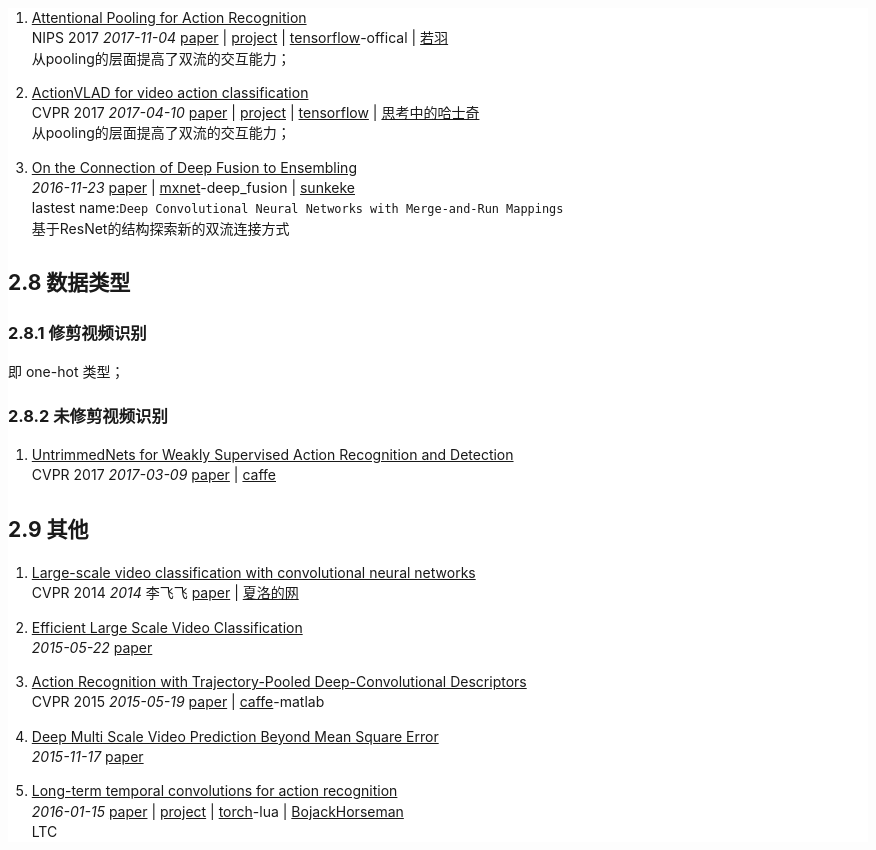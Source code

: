 1. <span id='attention_pooling'>[Attentional Pooling for Action Recognition](http://cn.arxiv.org/abs/1711.01467)</span>   
NIPS 2017 *2017-11-04* [paper](https://arxiv.org/abs/1711.01467) | [project](https://rohitgirdhar.github.io/AttentionalPoolingAction/) | [tensorflow](https://github.com/rohitgirdhar/AttentionalPoolingAction/)-offical | [若羽](https://zhuanlan.zhihu.com/p/57195300)       
从pooling的层面提高了双流的交互能力；   

1. [ActionVLAD for video action classification](http://cn.arxiv.org/abs/1704.02895)   
CVPR 2017 *2017-04-10* [paper](https://arxiv.org/abs/1704.02895) | [project](https://rohitgirdhar.github.io/ActionVLAD/) | [tensorflow](https://github.com/rohitgirdhar/ActionVLAD/) | [思考中的哈士奇](https://zhuanlan.zhihu.com/p/36979731)   
从pooling的层面提高了双流的交互能力；   

1. [On the Connection of Deep Fusion to Ensembling](http://cn.arxiv.org/abs/1611.07718)   
*2016-11-23* [paper](https://arxiv.org/abs/1611.07718) | [mxnet](https://github.com/zlmzju/fusenet)-deep_fusion | [sunkeke](https://zhuanlan.zhihu.com/p/29723550)   
lastest name:`Deep Convolutional Neural Networks with Merge-and-Run Mappings`     
基于ResNet的结构探索新的双流连接方式    


## 2.8 数据类型
### 2.8.1 修剪视频识别
即 one-hot 类型；


### 2.8.2 未修剪视频识别
1. [UntrimmedNets for Weakly Supervised Action Recognition and Detection](https://arxiv.org/abs/1703.03329)   
CVPR 2017 *2017-03-09* [paper](https://arxiv.org/abs/1703.03329) | [caffe](https://github.com/wanglimin/UntrimmedNet)      

## 2.9 其他
1. [Large-scale video classification with convolutional neural networks](https://static.googleusercontent.com/media/research.google.com/zh-CN//pubs/archive/42455.pdf)   
CVPR 2014 *2014* 李飞飞 [paper](https://static.googleusercontent.com/media/research.google.com/zh-CN//pubs/archive/42455.pdf) | [夏洛的网](https://blog.csdn.net/liuxiao214/article/details/78134319)     

1. [Efficient Large Scale Video Classification](https://arxiv.org/abs/1505.06250)   
*2015-05-22* [paper](https://arxiv.org/abs/1505.06250)   

1. [Action Recognition with Trajectory-Pooled Deep-Convolutional Descriptors](http://cn.arxiv.org/abs/1505.04868)   
CVPR 2015 *2015-05-19* [paper](https://arxiv.org/abs/1505.04868) | [caffe](https://github.com/wanglimin/TDD)-matlab      

1. [Deep Multi Scale Video Prediction Beyond Mean Square Error](http://cn.arxiv.org/abs/1511.05440)   
*2015-11-17* [paper](https://arxiv.org/abs/1511.05440)   

1. [Long-term temporal convolutions for action recognition](http://cn.arxiv.org/abs/1604.04494)   
*2016-01-15* [paper](https://arxiv.org/abs/1604.04494) | [project](https://www.di.ens.fr/willow/research/ltc/) | [torch](https://github.com/gulvarol/ltc)-lua | [BojackHorseman](https://blog.csdn.net/bojackhosreman/article/details/78261097)   
LTC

◇ ◇ ◇ ◇ ◇

Find the lines above with the word "archive". Copy them out.

1. [Large-scale video classification with convolutional neural networks](https://static.googleusercontent.com/media/research.google.com/zh-CN//pubs/archive/42455.pdf)   
CVPR 2014 *2014* 李飞飞 [paper](https://static.googleusercontent.com/media/research.google.com/zh-CN//pubs/archive/42455.pdf) | [夏洛的网](https://blog.csdn.net/liuxiao214/article/details/78134319)     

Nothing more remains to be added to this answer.